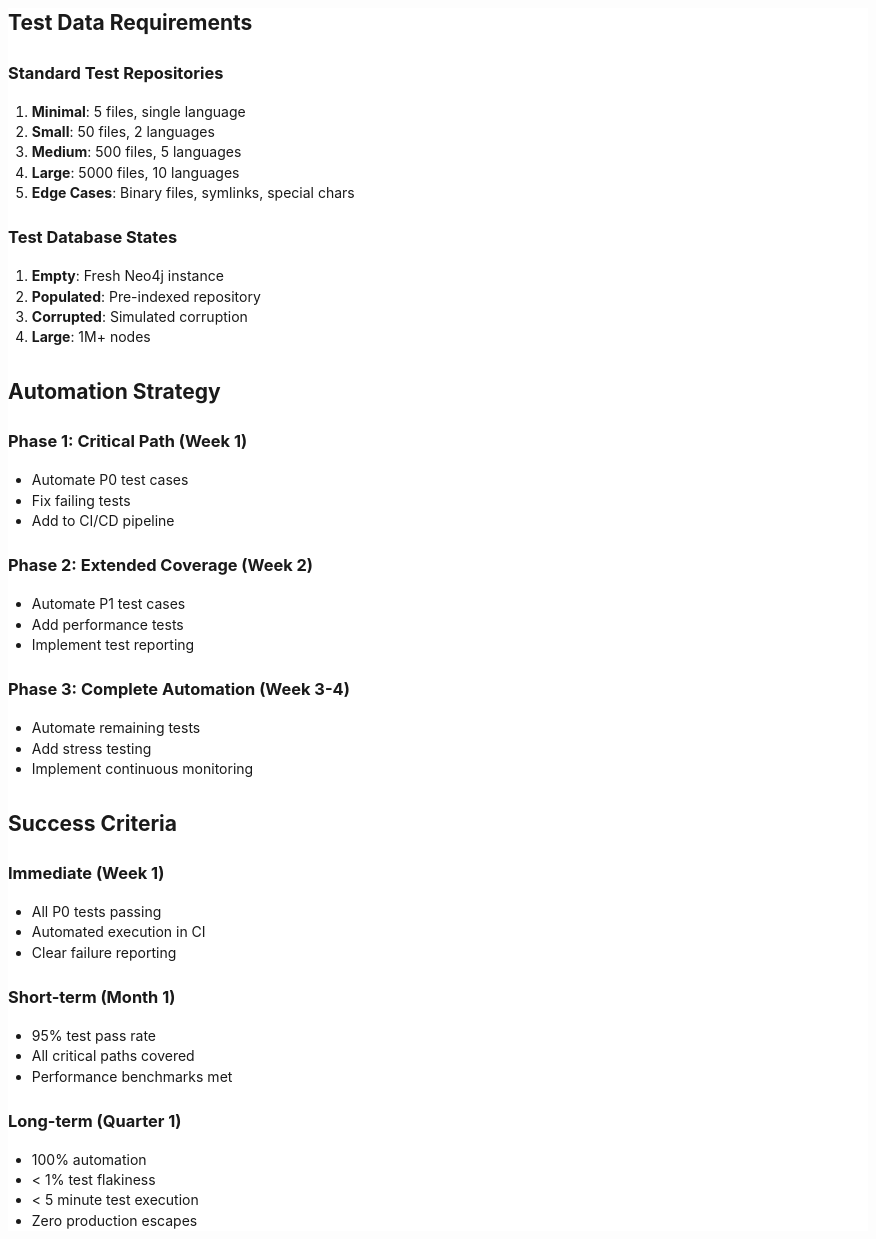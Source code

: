 ## Test Data Requirements

### Standard Test Repositories
1. **Minimal**: 5 files, single language
2. **Small**: 50 files, 2 languages
3. **Medium**: 500 files, 5 languages
4. **Large**: 5000 files, 10 languages
5. **Edge Cases**: Binary files, symlinks, special chars

### Test Database States
1. **Empty**: Fresh Neo4j instance
2. **Populated**: Pre-indexed repository
3. **Corrupted**: Simulated corruption
4. **Large**: 1M+ nodes

## Automation Strategy

### Phase 1: Critical Path (Week 1)
- Automate P0 test cases
- Fix failing tests
- Add to CI/CD pipeline

### Phase 2: Extended Coverage (Week 2)
- Automate P1 test cases
- Add performance tests
- Implement test reporting

### Phase 3: Complete Automation (Week 3-4)
- Automate remaining tests
- Add stress testing
- Implement continuous monitoring

## Success Criteria

### Immediate (Week 1)
- All P0 tests passing
- Automated execution in CI
- Clear failure reporting

### Short-term (Month 1)
- 95% test pass rate
- All critical paths covered
- Performance benchmarks met

### Long-term (Quarter 1)
- 100% automation
- < 1% test flakiness
- < 5 minute test execution
- Zero production escapes
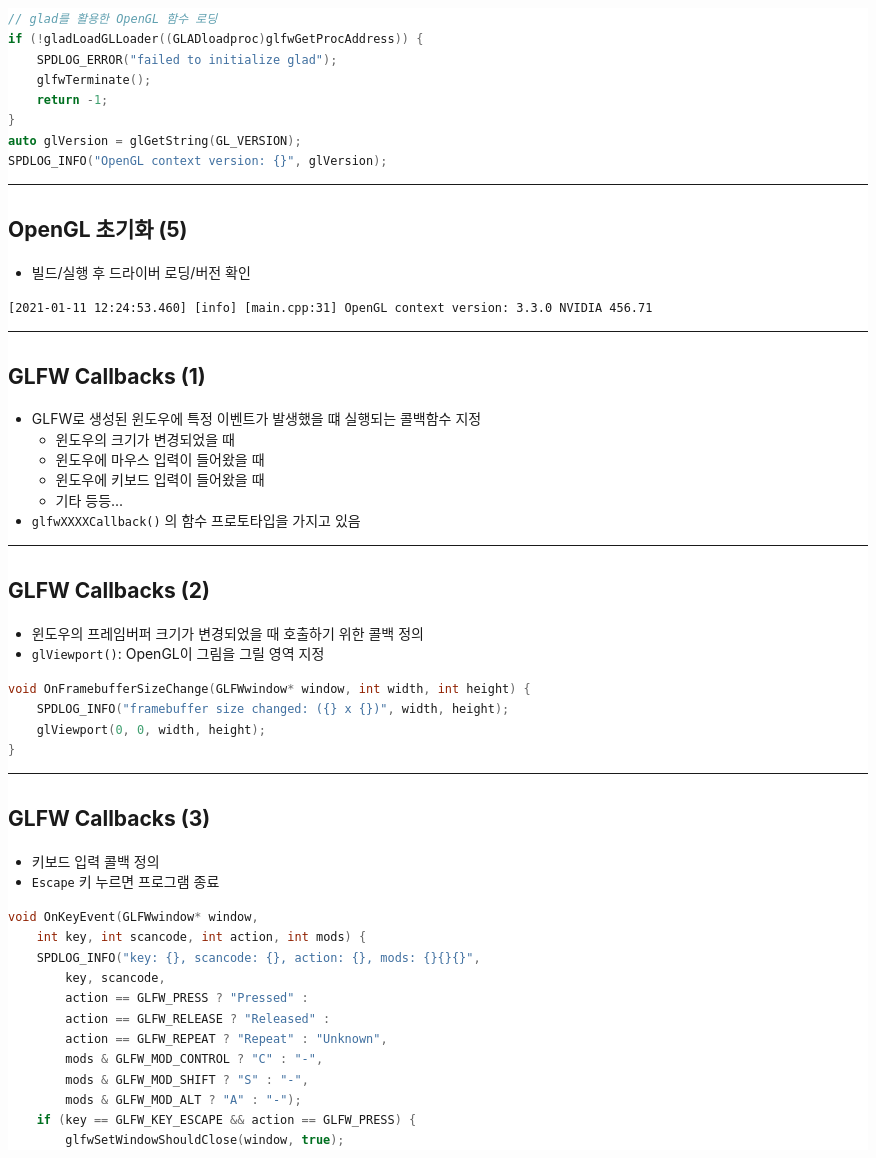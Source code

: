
 ```cpp
// glad를 활용한 OpenGL 함수 로딩
if (!gladLoadGLLoader((GLADloadproc)glfwGetProcAddress)) {
    SPDLOG_ERROR("failed to initialize glad");
    glfwTerminate();
    return -1;
}
auto glVersion = glGetString(GL_VERSION);
SPDLOG_INFO("OpenGL context version: {}", glVersion);
```

---

## OpenGL 초기화 (5)

- 빌드/실행 후 드라이버 로딩/버전 확인

```console
[2021-01-11 12:24:53.460] [info] [main.cpp:31] OpenGL context version: 3.3.0 NVIDIA 456.71
```

---

## GLFW Callbacks (1)

- GLFW로 생성된 윈도우에 특정 이벤트가 발생했을 떄 실행되는 콜백함수 지정
  - 윈도우의 크기가 변경되었을 때
  - 윈도우에 마우스 입력이 들어왔을 때
  - 윈도우에 키보드 입력이 들어왔을 때
  - 기타 등등...
- `glfwXXXXCallback()` 의 함수 프로토타입을 가지고 있음

---

## GLFW Callbacks (2)

- 윈도우의 프레임버퍼 크기가 변경되었을 때 호출하기 위한 콜백 정의
- `glViewport()`: OpenGL이 그림을 그릴 영역 지정

```cpp
void OnFramebufferSizeChange(GLFWwindow* window, int width, int height) {
    SPDLOG_INFO("framebuffer size changed: ({} x {})", width, height);
    glViewport(0, 0, width, height);
}
```

---

## GLFW Callbacks (3)

- 키보드 입력 콜백 정의
- `Escape` 키 누르면 프로그램 종료

```cpp
void OnKeyEvent(GLFWwindow* window,
    int key, int scancode, int action, int mods) {
    SPDLOG_INFO("key: {}, scancode: {}, action: {}, mods: {}{}{}",
        key, scancode,
        action == GLFW_PRESS ? "Pressed" :
        action == GLFW_RELEASE ? "Released" :
        action == GLFW_REPEAT ? "Repeat" : "Unknown",
        mods & GLFW_MOD_CONTROL ? "C" : "-",
        mods & GLFW_MOD_SHIFT ? "S" : "-",
        mods & GLFW_MOD_ALT ? "A" : "-");
    if (key == GLFW_KEY_ESCAPE && action == GLFW_PRESS) {
        glfwSetWindowShouldClose(window, true);
```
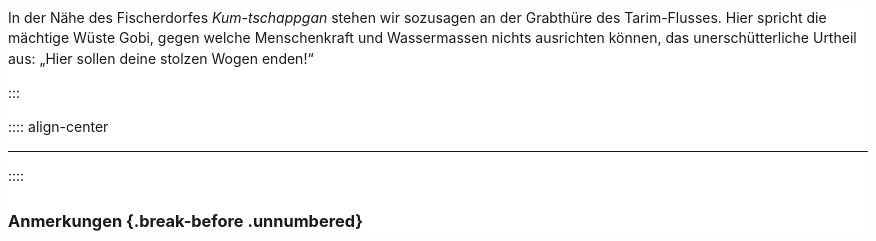 In der Nähe des Fischerdorfes *Kum-tschappgan* stehen wir sozusagen an der
Grabthüre des Tarim-Flusses. Hier spricht die mächtige Wüste Gobi, gegen welche
Menschenkraft und Wassermassen nichts ausrichten können, das unerschütterliche
Urtheil aus: „Hier sollen deine stolzen Wogen enden!“

:::

:::: align-center
****
::::


### **Anmerkungen** {.break-before .unnumbered}

[^0800]: [*Kara-koschun*: vergleiche [Karakoshun](https://de.wikipedia.org/wiki/Karakoshun)]{.footnote}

::::::::::

▶ **What the exercise asks**: All that is needed is the exact run of lines from the start of the material above through the one containing "- Performance benchmarks met", pictures left out.

▶ **Solution for this exercise**:
Source code

: ## Test Data Requirements

### Standard Test Repositories
1. **Minimal**: 5 files, single language
2. **Small**: 50 files, 2 languages
3. **Medium**: 500 files, 5 languages
4. **Large**: 5000 files, 10 languages
5. **Edge Cases**: Binary files, symlinks, special chars

### Test Database States
1. **Empty**: Fresh Neo4j instance
2. **Populated**: Pre-indexed repository
3. **Corrupted**: Simulated corruption
4. **Large**: 1M+ nodes

## Automation Strategy

### Phase 1: Critical Path (Week 1)
- Automate P0 test cases
- Fix failing tests
- Add to CI/CD pipeline

### Phase 2: Extended Coverage (Week 2)
- Automate P1 test cases
- Add performance tests
- Implement test reporting

### Phase 3: Complete Automation (Week 3-4)
- Automate remaining tests
- Add stress testing
- Implement continuous monitoring

## Success Criteria

### Immediate (Week 1)
- All P0 tests passing
- Automated execution in CI
- Clear failure reporting

### Short-term (Month 1)
- 95% test pass rate
- All critical paths covered
- Performance benchmarks met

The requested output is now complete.